SUPPLIED RECORDS section start

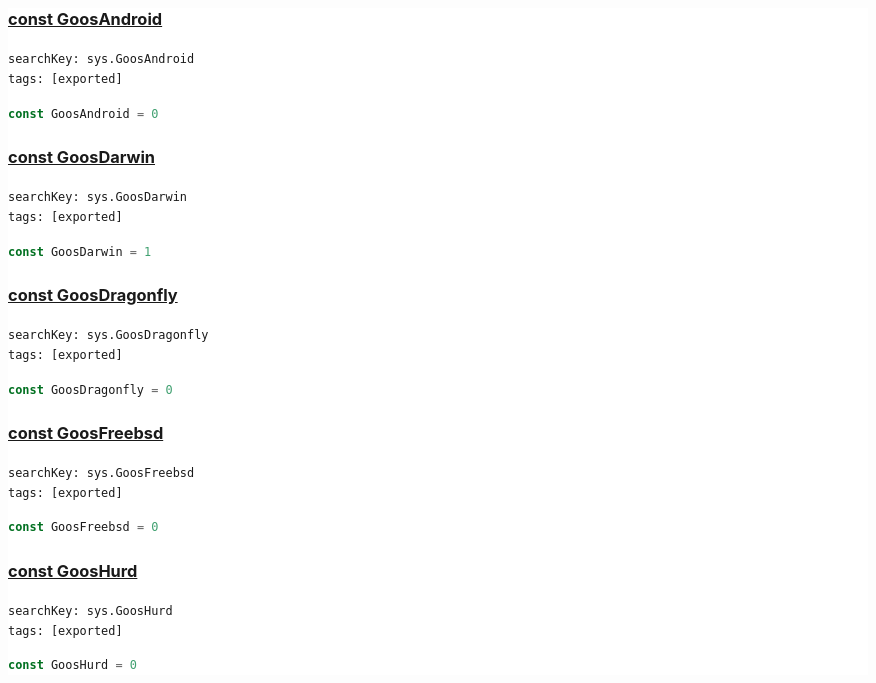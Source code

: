 ### <a id="GoosAndroid" href="#GoosAndroid">const GoosAndroid</a>

```
searchKey: sys.GoosAndroid
tags: [exported]
```

```Go
const GoosAndroid = 0
```

### <a id="GoosDarwin" href="#GoosDarwin">const GoosDarwin</a>

```
searchKey: sys.GoosDarwin
tags: [exported]
```

```Go
const GoosDarwin = 1
```

### <a id="GoosDragonfly" href="#GoosDragonfly">const GoosDragonfly</a>

```
searchKey: sys.GoosDragonfly
tags: [exported]
```

```Go
const GoosDragonfly = 0
```

### <a id="GoosFreebsd" href="#GoosFreebsd">const GoosFreebsd</a>

```
searchKey: sys.GoosFreebsd
tags: [exported]
```

```Go
const GoosFreebsd = 0
```

### <a id="GoosHurd" href="#GoosHurd">const GoosHurd</a>

```
searchKey: sys.GoosHurd
tags: [exported]
```

```Go
const GoosHurd = 0
```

SUPPLIED RECORDS section end

▸ **WORK TO COMPLETE**:
Each entry above should be written out again exactly, without its pictures.

▸ **OUTPUT BELOW**:
Source code

: ### <a id="GoosAndroid" href="#GoosAndroid">const GoosAndroid</a>

```
searchKey: sys.GoosAndroid
tags: [exported]
```

```Go
const GoosAndroid = 0
```

### <a id="GoosDarwin" href="#GoosDarwin">const GoosDarwin</a>

```
searchKey: sys.GoosDarwin
tags: [exported]
```

```Go
const GoosDarwin = 1
```

### <a id="GoosDragonfly" href="#GoosDragonfly">const GoosDragonfly</a>

```
searchKey: sys.GoosDragonfly
tags: [exported]
```

```Go
const GoosDragonfly = 0
```

### <a id="GoosFreebsd" href="#GoosFreebsd">const GoosFreebsd</a>

```
searchKey: sys.GoosFreebsd
tags: [exported]
```

```Go
const GoosFreebsd = 0
```

### <a id="GoosHurd" href="#GoosHurd">const GoosHurd</a>

```
searchKey: sys.GoosHurd
tags: [exported]
```

```Go
const GoosHurd = 0
```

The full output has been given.